TASK TO CARRY OUT: Give back the entire listing that follows, exactly.

EXERCISE MATERIAL:
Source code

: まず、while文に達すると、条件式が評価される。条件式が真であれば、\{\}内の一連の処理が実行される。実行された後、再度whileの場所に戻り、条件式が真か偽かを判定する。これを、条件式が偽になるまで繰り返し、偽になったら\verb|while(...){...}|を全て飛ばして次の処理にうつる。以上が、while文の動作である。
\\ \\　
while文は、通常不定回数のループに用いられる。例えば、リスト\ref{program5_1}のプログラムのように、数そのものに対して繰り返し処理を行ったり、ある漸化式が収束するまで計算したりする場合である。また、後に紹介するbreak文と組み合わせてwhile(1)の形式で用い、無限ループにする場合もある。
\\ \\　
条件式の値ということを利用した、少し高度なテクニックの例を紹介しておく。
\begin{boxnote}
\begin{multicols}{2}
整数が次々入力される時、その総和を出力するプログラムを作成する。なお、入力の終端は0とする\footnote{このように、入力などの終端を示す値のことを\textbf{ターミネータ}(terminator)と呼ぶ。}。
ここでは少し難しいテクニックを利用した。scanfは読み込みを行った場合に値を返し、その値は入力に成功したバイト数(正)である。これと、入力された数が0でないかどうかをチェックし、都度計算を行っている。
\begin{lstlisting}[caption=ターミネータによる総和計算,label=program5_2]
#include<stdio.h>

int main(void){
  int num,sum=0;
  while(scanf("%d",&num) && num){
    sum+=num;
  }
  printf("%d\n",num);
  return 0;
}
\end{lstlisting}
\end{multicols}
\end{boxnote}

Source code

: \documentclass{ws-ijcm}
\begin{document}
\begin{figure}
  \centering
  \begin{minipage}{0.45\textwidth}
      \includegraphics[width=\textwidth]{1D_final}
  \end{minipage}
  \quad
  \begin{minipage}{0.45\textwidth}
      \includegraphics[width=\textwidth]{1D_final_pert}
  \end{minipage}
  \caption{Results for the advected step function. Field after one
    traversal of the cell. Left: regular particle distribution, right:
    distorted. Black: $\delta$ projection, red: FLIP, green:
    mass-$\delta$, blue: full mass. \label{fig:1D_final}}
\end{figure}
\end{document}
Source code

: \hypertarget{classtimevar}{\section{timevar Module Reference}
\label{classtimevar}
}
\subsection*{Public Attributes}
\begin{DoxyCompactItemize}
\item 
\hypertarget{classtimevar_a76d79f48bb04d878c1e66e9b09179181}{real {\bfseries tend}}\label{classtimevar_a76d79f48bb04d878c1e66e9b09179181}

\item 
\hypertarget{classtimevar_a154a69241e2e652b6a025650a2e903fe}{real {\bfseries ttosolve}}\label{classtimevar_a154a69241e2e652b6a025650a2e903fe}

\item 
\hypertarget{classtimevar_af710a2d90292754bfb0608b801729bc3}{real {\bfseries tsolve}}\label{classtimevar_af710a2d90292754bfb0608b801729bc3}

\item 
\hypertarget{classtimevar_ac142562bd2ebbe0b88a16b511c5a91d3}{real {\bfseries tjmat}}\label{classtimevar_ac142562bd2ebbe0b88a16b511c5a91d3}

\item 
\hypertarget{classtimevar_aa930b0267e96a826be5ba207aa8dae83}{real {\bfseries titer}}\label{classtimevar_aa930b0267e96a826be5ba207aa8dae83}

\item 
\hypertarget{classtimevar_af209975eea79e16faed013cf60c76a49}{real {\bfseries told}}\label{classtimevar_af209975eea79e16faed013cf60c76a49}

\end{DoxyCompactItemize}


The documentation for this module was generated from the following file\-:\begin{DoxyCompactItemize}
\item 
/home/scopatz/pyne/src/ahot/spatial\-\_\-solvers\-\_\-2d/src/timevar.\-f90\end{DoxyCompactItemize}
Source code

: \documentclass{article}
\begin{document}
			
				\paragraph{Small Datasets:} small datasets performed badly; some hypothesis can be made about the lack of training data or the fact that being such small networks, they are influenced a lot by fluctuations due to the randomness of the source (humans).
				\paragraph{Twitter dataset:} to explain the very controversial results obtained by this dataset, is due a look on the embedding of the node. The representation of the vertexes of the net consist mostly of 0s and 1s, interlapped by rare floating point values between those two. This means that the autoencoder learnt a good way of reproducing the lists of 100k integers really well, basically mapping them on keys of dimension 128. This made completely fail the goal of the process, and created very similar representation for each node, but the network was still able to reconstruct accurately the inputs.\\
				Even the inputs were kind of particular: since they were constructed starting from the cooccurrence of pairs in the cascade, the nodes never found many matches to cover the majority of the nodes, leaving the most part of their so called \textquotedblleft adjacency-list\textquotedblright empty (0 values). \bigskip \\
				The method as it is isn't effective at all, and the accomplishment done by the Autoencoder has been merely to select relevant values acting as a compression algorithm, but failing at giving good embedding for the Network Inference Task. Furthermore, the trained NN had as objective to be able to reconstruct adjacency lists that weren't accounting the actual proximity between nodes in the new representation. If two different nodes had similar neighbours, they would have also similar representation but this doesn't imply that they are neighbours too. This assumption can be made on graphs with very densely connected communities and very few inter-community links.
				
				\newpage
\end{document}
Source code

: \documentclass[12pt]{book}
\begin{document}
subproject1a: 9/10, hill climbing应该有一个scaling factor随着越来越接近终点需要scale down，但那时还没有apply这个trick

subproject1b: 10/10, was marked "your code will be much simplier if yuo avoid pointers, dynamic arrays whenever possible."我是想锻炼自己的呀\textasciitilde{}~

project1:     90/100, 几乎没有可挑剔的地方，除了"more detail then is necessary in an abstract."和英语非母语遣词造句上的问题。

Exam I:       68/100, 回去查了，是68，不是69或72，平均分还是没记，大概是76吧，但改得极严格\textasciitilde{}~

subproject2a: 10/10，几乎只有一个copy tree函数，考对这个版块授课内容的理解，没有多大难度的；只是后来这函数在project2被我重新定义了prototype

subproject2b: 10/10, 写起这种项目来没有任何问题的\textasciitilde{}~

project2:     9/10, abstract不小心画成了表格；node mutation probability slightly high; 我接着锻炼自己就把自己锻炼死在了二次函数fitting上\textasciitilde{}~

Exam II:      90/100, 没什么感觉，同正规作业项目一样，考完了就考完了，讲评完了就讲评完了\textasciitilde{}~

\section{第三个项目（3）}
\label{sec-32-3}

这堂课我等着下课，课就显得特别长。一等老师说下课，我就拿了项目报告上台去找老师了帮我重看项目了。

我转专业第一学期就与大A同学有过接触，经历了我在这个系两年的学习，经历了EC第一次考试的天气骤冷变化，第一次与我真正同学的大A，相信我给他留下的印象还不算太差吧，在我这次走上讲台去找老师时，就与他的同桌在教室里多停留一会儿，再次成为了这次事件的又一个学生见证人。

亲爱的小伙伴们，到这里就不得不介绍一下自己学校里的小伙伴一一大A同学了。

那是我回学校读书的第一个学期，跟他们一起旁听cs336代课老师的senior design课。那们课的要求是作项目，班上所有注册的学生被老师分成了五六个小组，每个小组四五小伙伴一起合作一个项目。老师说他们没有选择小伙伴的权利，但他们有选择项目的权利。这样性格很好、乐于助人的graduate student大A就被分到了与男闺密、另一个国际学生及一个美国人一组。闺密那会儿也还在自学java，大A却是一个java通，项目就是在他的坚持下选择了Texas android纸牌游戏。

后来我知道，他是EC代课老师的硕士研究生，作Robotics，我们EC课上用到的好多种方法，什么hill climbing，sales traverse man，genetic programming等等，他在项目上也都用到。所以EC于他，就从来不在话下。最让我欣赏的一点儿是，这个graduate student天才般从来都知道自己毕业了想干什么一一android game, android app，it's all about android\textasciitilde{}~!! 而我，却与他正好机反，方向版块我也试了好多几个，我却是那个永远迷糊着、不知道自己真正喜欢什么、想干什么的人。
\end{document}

TASK ANSWER:
Source code

: まず、while文に達すると、条件式が評価される。条件式が真であれば、\{\}内の一連の処理が実行される。実行された後、再度whileの場所に戻り、条件式が真か偽かを判定する。これを、条件式が偽になるまで繰り返し、偽になったら\verb|while(...){...}|を全て飛ばして次の処理にうつる。以上が、while文の動作である。
\\ \\　
while文は、通常不定回数のループに用いられる。例えば、リスト\ref{program5_1}のプログラムのように、数そのものに対して繰り返し処理を行ったり、ある漸化式が収束するまで計算したりする場合である。また、後に紹介するbreak文と組み合わせてwhile(1)の形式で用い、無限ループにする場合もある。
\\ \\　
条件式の値ということを利用した、少し高度なテクニックの例を紹介しておく。
\begin{boxnote}
\begin{multicols}{2}
整数が次々入力される時、その総和を出力するプログラムを作成する。なお、入力の終端は0とする\footnote{このように、入力などの終端を示す値のことを\textbf{ターミネータ}(terminator)と呼ぶ。}。
ここでは少し難しいテクニックを利用した。scanfは読み込みを行った場合に値を返し、その値は入力に成功したバイト数(正)である。これと、入力された数が0でないかどうかをチェックし、都度計算を行っている。
\begin{lstlisting}[caption=ターミネータによる総和計算,label=program5_2]
#include<stdio.h>

int main(void){
  int num,sum=0;
  while(scanf("%d",&num) && num){
    sum+=num;
  }
  printf("%d\n",num);
  return 0;
}
\end{lstlisting}
\end{multicols}
\end{boxnote}

Source code

: \documentclass{ws-ijcm}
\begin{document}
\begin{figure}
  \centering
  \begin{minipage}{0.45\textwidth}
      \includegraphics[width=\textwidth]{1D_final}
  \end{minipage}
  \quad
  \begin{minipage}{0.45\textwidth}
      \includegraphics[width=\textwidth]{1D_final_pert}
  \end{minipage}
  \caption{Results for the advected step function. Field after one
    traversal of the cell. Left: regular particle distribution, right:
    distorted. Black: $\delta$ projection, red: FLIP, green:
    mass-$\delta$, blue: full mass. \label{fig:1D_final}}
\end{figure}
\end{document}
Source code

: \hypertarget{classtimevar}{\section{timevar Module Reference}
\label{classtimevar}
}
\subsection*{Public Attributes}
\begin{DoxyCompactItemize}
\item 
\hypertarget{classtimevar_a76d79f48bb04d878c1e66e9b09179181}{real {\bfseries tend}}\label{classtimevar_a76d79f48bb04d878c1e66e9b09179181}

\item 
\hypertarget{classtimevar_a154a69241e2e652b6a025650a2e903fe}{real {\bfseries ttosolve}}\label{classtimevar_a154a69241e2e652b6a025650a2e903fe}

\item 
\hypertarget{classtimevar_af710a2d90292754bfb0608b801729bc3}{real {\bfseries tsolve}}\label{classtimevar_af710a2d90292754bfb0608b801729bc3}

\item 
\hypertarget{classtimevar_ac142562bd2ebbe0b88a16b511c5a91d3}{real {\bfseries tjmat}}\label{classtimevar_ac142562bd2ebbe0b88a16b511c5a91d3}

\item 
\hypertarget{classtimevar_aa930b0267e96a826be5ba207aa8dae83}{real {\bfseries titer}}\label{classtimevar_aa930b0267e96a826be5ba207aa8dae83}

\item 
\hypertarget{classtimevar_af209975eea79e16faed013cf60c76a49}{real {\bfseries told}}\label{classtimevar_af209975eea79e16faed013cf60c76a49}

\end{DoxyCompactItemize}


The documentation for this module was generated from the following file\-:\begin{DoxyCompactItemize}
\item 
/home/scopatz/pyne/src/ahot/spatial\-\_\-solvers\-\_\-2d/src/timevar.\-f90\end{DoxyCompactItemize}
Source code

: \documentclass{article}
\begin{document}
			
				\paragraph{Small Datasets:} small datasets performed badly; some hypothesis can be made about the lack of training data or the fact that being such small networks, they are influenced a lot by fluctuations due to the randomness of the source (humans).
				\paragraph{Twitter dataset:} to explain the very controversial results obtained by this dataset, is due a look on the embedding of the node. The representation of the vertexes of the net consist mostly of 0s and 1s, interlapped by rare floating point values between those two. This means that the autoencoder learnt a good way of reproducing the lists of 100k integers really well, basically mapping them on keys of dimension 128. This made completely fail the goal of the process, and created very similar representation for each node, but the network was still able to reconstruct accurately the inputs.\\
				Even the inputs were kind of particular: since they were constructed starting from the cooccurrence of pairs in the cascade, the nodes never found many matches to cover the majority of the nodes, leaving the most part of their so called \textquotedblleft adjacency-list\textquotedblright empty (0 values). \bigskip \\
				The method as it is isn't effective at all, and the accomplishment done by the Autoencoder has been merely to select relevant values acting as a compression algorithm, but failing at giving good embedding for the Network Inference Task. Furthermore, the trained NN had as objective to be able to reconstruct adjacency lists that weren't accounting the actual proximity between nodes in the new representation. If two different nodes had similar neighbours, they would have also similar representation but this doesn't imply that they are neighbours too. This assumption can be made on graphs with very densely connected communities and very few inter-community links.
				
				\newpage
\end{document}
Source code

: \documentclass[12pt]{book}
\begin{document}
subproject1a: 9/10, hill climbing应该有一个scaling factor随着越来越接近终点需要scale down，但那时还没有apply这个trick

subproject1b: 10/10, was marked "your code will be much simplier if yuo avoid pointers, dynamic arrays whenever possible."我是想锻炼自己的呀\textasciitilde{}~

project1:     90/100, 几乎没有可挑剔的地方，除了"more detail then is necessary in an abstract."和英语非母语遣词造句上的问题。

Exam I:       68/100, 回去查了，是68，不是69或72，平均分还是没记，大概是76吧，但改得极严格\textasciitilde{}~

subproject2a: 10/10，几乎只有一个copy tree函数，考对这个版块授课内容的理解，没有多大难度的；只是后来这函数在project2被我重新定义了prototype

subproject2b: 10/10, 写起这种项目来没有任何问题的\textasciitilde{}~

project2:     9/10, abstract不小心画成了表格；node mutation probability slightly high; 我接着锻炼自己就把自己锻炼死在了二次函数fitting上\textasciitilde{}~

Exam II:      90/100, 没什么感觉，同正规作业项目一样，考完了就考完了，讲评完了就讲评完了\textasciitilde{}~

\section{第三个项目（3）}
\label{sec-32-3}

这堂课我等着下课，课就显得特别长。一等老师说下课，我就拿了项目报告上台去找老师了帮我重看项目了。

我转专业第一学期就与大A同学有过接触，经历了我在这个系两年的学习，经历了EC第一次考试的天气骤冷变化，第一次与我真正同学的大A，相信我给他留下的印象还不算太差吧，在我这次走上讲台去找老师时，就与他的同桌在教室里多停留一会儿，再次成为了这次事件的又一个学生见证人。

亲爱的小伙伴们，到这里就不得不介绍一下自己学校里的小伙伴一一大A同学了。

那是我回学校读书的第一个学期，跟他们一起旁听cs336代课老师的senior design课。那们课的要求是作项目，班上所有注册的学生被老师分成了五六个小组，每个小组四五小伙伴一起合作一个项目。老师说他们没有选择小伙伴的权利，但他们有选择项目的权利。这样性格很好、乐于助人的graduate student大A就被分到了与男闺密、另一个国际学生及一个美国人一组。闺密那会儿也还在自学java，大A却是一个java通，项目就是在他的坚持下选择了Texas android纸牌游戏。

后来我知道，他是EC代课老师的硕士研究生，作Robotics，我们EC课上用到的好多种方法，什么hill climbing，sales traverse man，genetic programming等等，他在项目上也都用到。所以EC于他，就从来不在话下。最让我欣赏的一点儿是，这个graduate student天才般从来都知道自己毕业了想干什么一一android game, android app，it's all about android\textasciitilde{}~!! 而我，却与他正好机反，方向版块我也试了好多几个，我却是那个永远迷糊着、不知道自己真正喜欢什么、想干什么的人。
\end{document}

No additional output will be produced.